そして、『これはマズイ』と彼が焦っていた矢先にアランが訪ねてきたのだった。
アランはずっとシトロ商会長のことを、南方の血が入った剛毅な商人だと思っていた。
だから青い顔でぶるぶる震える彼を、『誰だ?』と本気で思った。
驚いている間にシトロ商会長はあたふたと状況を説明し、「そういう訳ですので」とヒューバートへの説明をアランに押しつけようとしたので、アランは逃がさずにシトロ商会長を連れてレイナード商会に戻った。
(その後のことは思い出したくない)
とにかくシトロ商会長は責任をもって噂の改修にあたり、噂は結果的に『ヒューバートは婚約者を深く愛しているから高価な指輪を贈った』と言う形でなんとか着地した。

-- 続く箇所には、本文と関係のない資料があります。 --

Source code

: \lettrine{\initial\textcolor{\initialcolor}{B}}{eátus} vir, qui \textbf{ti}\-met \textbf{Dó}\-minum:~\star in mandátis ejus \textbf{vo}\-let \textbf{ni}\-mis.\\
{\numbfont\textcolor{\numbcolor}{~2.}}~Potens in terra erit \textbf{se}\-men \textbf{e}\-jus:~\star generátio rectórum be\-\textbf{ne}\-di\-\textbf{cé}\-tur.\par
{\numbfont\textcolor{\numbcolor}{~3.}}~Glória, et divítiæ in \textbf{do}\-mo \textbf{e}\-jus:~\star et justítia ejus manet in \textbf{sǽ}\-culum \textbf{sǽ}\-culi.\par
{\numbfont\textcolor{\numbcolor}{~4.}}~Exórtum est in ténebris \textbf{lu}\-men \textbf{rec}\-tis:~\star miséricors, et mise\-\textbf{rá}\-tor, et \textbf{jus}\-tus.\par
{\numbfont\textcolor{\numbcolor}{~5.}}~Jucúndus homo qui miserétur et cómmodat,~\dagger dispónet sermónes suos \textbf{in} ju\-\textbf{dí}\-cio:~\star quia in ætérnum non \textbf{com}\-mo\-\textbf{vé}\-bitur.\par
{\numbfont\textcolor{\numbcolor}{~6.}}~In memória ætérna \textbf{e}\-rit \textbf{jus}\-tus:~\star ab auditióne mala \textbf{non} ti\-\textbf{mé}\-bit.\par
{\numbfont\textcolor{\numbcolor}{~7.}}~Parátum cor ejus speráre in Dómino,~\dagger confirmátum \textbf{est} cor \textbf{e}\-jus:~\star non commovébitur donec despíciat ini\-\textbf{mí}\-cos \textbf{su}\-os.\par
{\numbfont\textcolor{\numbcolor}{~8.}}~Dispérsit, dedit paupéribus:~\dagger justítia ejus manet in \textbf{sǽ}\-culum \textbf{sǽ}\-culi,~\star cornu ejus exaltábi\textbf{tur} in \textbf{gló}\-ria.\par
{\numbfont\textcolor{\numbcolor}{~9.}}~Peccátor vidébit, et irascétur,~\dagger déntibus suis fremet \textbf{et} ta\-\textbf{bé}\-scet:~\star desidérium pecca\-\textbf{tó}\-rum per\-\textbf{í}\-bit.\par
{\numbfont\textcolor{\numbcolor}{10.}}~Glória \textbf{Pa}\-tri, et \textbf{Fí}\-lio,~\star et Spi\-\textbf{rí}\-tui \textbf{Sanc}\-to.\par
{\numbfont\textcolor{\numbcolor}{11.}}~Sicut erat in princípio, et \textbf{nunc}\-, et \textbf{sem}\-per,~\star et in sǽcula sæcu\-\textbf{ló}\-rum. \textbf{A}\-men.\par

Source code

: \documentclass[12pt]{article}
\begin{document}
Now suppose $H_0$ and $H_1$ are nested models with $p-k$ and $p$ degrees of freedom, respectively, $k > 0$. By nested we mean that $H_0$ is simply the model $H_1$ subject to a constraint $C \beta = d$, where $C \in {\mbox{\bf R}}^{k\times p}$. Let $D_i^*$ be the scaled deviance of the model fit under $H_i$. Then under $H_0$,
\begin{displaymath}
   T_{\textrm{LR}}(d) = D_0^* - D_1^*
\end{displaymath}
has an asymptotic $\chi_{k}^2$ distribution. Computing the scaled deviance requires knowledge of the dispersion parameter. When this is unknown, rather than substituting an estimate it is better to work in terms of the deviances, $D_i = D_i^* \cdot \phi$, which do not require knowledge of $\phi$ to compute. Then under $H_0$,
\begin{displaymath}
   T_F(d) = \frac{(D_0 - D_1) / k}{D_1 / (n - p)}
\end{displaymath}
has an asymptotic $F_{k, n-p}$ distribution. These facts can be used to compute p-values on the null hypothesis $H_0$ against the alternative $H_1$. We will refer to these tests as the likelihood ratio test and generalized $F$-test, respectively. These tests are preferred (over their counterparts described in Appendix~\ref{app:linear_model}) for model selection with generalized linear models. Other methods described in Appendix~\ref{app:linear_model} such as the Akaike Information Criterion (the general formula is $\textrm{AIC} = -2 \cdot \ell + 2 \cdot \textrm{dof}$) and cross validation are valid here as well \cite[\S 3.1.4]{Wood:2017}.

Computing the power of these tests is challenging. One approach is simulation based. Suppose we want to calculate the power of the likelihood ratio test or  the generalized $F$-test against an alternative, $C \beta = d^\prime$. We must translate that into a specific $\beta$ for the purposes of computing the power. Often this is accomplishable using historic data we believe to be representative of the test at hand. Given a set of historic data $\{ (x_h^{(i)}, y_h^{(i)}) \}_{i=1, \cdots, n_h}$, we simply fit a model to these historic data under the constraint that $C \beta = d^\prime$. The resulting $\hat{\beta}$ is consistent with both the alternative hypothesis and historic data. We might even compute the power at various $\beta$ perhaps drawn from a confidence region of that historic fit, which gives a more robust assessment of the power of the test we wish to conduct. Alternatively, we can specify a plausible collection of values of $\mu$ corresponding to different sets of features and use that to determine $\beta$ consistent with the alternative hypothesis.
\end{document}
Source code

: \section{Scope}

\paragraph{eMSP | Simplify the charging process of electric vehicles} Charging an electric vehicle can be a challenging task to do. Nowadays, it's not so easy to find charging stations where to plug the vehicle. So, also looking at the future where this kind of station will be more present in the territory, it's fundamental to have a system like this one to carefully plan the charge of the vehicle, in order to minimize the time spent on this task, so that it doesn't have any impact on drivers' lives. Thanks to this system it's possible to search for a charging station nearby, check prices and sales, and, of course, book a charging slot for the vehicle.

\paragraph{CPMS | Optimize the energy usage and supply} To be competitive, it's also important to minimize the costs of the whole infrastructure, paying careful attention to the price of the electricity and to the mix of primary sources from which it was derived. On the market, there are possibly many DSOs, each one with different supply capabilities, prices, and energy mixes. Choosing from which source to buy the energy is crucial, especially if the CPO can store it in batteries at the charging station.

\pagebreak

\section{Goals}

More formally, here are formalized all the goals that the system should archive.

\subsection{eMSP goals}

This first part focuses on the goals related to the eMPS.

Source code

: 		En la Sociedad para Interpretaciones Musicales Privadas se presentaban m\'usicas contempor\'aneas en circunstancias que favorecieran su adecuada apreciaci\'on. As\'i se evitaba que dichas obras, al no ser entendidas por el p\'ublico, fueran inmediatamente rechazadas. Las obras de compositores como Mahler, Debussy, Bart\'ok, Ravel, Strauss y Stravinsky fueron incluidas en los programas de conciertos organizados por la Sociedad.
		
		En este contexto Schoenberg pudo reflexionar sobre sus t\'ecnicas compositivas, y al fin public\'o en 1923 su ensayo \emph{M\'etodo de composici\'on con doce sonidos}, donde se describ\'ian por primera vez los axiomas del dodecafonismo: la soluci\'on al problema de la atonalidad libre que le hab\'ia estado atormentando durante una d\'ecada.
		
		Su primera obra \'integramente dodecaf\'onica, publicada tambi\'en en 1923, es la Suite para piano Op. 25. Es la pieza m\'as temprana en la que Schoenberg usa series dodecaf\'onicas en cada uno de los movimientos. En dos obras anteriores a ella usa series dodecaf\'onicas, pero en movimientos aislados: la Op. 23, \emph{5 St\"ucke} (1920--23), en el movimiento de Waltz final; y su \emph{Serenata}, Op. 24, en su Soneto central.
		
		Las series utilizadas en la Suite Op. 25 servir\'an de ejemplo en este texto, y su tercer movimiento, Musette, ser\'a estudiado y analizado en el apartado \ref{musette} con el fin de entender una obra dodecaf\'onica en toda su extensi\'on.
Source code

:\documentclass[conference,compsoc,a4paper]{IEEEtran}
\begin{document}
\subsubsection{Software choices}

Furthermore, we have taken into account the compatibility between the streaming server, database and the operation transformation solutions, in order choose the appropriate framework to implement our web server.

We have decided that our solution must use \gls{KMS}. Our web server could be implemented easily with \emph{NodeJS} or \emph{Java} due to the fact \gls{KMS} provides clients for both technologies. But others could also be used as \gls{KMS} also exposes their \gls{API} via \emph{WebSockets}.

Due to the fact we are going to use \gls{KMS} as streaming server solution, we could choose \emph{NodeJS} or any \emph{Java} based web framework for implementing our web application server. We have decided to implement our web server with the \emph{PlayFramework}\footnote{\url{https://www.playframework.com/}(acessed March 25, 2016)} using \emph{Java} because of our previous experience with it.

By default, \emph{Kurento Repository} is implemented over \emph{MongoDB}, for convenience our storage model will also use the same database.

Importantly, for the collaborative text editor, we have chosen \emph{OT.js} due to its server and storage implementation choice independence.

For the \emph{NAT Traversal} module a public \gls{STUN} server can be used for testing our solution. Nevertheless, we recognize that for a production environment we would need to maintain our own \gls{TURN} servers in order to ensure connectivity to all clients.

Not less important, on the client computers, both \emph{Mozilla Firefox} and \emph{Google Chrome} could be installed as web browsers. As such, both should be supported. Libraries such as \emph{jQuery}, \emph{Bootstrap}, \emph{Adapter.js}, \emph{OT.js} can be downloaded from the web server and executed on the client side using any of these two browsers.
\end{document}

(アリシア様の腕輪を余所に売らずヒューバート様のところに持ってきた礼なのだろうけれど)
商売人として一番高く買ってくれる人の所に物を持ってきただけ。
シトロ商会長の判断はそんな商人として判断だっただろうが、恩を借りたままにしないのが貴族男性の矜持である。
(だからあれで不問にしたのだろうな)
しかし、ここから世の中はアランやヒューバートが予測しない方向に動いた。
『婚約指輪の価値は愛情に比例する』という認識が身分や性別に関わらずに蔓延したのだ。
ここまでは良い。
平民の男女が互いの愛を確かめ合うなら良いのだ。
むしろレイナード商会としては婚約指輪の売値が上がるのだから願ったり叶ったりでもある。
しかし、貴族は政略結婚が基本である。
しかもこの頃はヒューバートの再婚相手になれなかった令嬢たちが沢山いて、彼女たちは妥協して婚約した相手に「ヒューバート様ならもっと素敵な指輪をくださったでしょうね」と言ったのだ。
当然こんなことを婚約者に言われた男たちは面白くない。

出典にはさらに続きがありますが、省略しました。